INPUT MATERIAL:
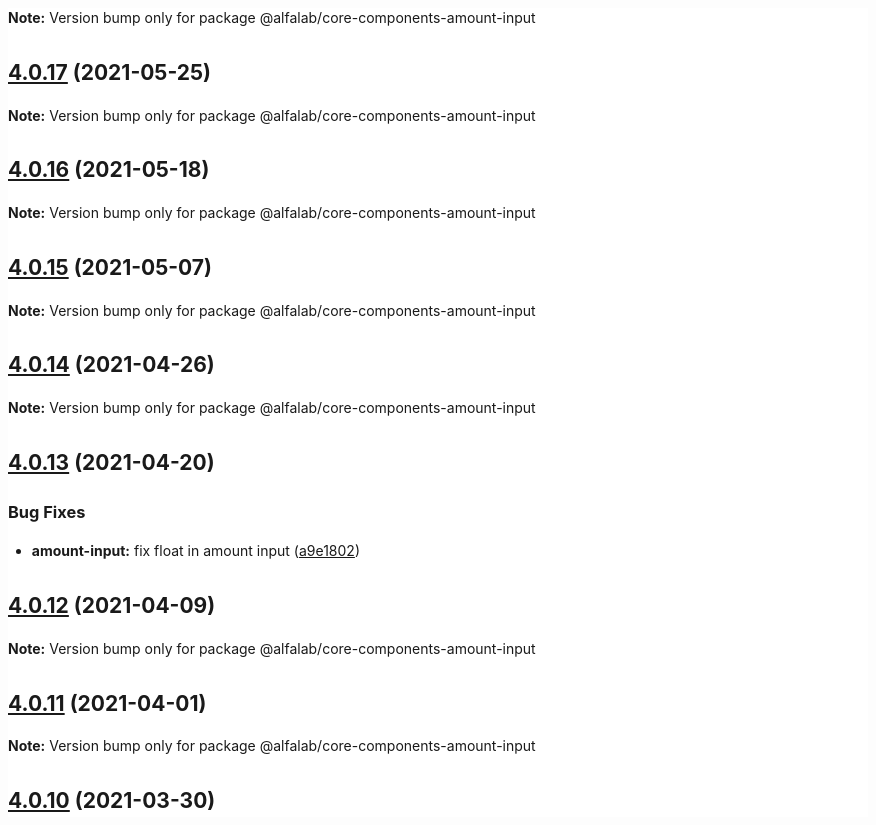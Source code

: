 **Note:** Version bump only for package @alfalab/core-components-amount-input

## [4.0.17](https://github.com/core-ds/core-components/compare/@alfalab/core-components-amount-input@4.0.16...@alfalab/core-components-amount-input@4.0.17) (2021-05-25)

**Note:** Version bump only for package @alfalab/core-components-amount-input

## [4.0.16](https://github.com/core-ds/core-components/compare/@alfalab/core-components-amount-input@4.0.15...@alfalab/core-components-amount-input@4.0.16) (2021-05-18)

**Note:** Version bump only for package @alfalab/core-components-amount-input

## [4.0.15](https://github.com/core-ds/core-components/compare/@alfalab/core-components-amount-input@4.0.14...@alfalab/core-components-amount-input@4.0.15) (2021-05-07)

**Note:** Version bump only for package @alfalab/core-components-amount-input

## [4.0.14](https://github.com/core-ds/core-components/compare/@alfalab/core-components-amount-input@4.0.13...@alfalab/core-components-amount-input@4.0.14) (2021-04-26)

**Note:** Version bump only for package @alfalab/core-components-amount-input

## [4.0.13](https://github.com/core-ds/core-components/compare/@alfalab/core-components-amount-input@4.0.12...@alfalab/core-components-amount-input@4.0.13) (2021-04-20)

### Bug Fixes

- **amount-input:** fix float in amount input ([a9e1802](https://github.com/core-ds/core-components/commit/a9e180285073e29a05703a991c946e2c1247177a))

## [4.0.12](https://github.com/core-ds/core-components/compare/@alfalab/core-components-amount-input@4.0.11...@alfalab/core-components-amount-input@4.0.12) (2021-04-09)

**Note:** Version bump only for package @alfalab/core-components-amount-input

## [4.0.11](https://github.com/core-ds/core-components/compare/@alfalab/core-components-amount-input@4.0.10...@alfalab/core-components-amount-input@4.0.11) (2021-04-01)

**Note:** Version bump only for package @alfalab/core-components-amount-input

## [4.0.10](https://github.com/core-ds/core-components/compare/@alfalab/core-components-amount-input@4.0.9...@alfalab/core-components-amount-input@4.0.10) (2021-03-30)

PROBLEM TO WORK ON:
Make an exact copy of the records shown above, without the pictures.

SOLVED EXERCISE:
Source code

: **Note:** Version bump only for package @alfalab/core-components-amount-input

## [4.0.17](https://github.com/core-ds/core-components/compare/@alfalab/core-components-amount-input@4.0.16...@alfalab/core-components-amount-input@4.0.17) (2021-05-25)

**Note:** Version bump only for package @alfalab/core-components-amount-input

## [4.0.16](https://github.com/core-ds/core-components/compare/@alfalab/core-components-amount-input@4.0.15...@alfalab/core-components-amount-input@4.0.16) (2021-05-18)

**Note:** Version bump only for package @alfalab/core-components-amount-input

## [4.0.15](https://github.com/core-ds/core-components/compare/@alfalab/core-components-amount-input@4.0.14...@alfalab/core-components-amount-input@4.0.15) (2021-05-07)

**Note:** Version bump only for package @alfalab/core-components-amount-input

## [4.0.14](https://github.com/core-ds/core-components/compare/@alfalab/core-components-amount-input@4.0.13...@alfalab/core-components-amount-input@4.0.14) (2021-04-26)

**Note:** Version bump only for package @alfalab/core-components-amount-input

## [4.0.13](https://github.com/core-ds/core-components/compare/@alfalab/core-components-amount-input@4.0.12...@alfalab/core-components-amount-input@4.0.13) (2021-04-20)

### Bug Fixes

- **amount-input:** fix float in amount input ([a9e1802](https://github.com/core-ds/core-components/commit/a9e180285073e29a05703a991c946e2c1247177a))

## [4.0.12](https://github.com/core-ds/core-components/compare/@alfalab/core-components-amount-input@4.0.11...@alfalab/core-components-amount-input@4.0.12) (2021-04-09)

**Note:** Version bump only for package @alfalab/core-components-amount-input

## [4.0.11](https://github.com/core-ds/core-components/compare/@alfalab/core-components-amount-input@4.0.10...@alfalab/core-components-amount-input@4.0.11) (2021-04-01)

**Note:** Version bump only for package @alfalab/core-components-amount-input

## [4.0.10](https://github.com/core-ds/core-components/compare/@alfalab/core-components-amount-input@4.0.9...@alfalab/core-components-amount-input@4.0.10) (2021-03-30)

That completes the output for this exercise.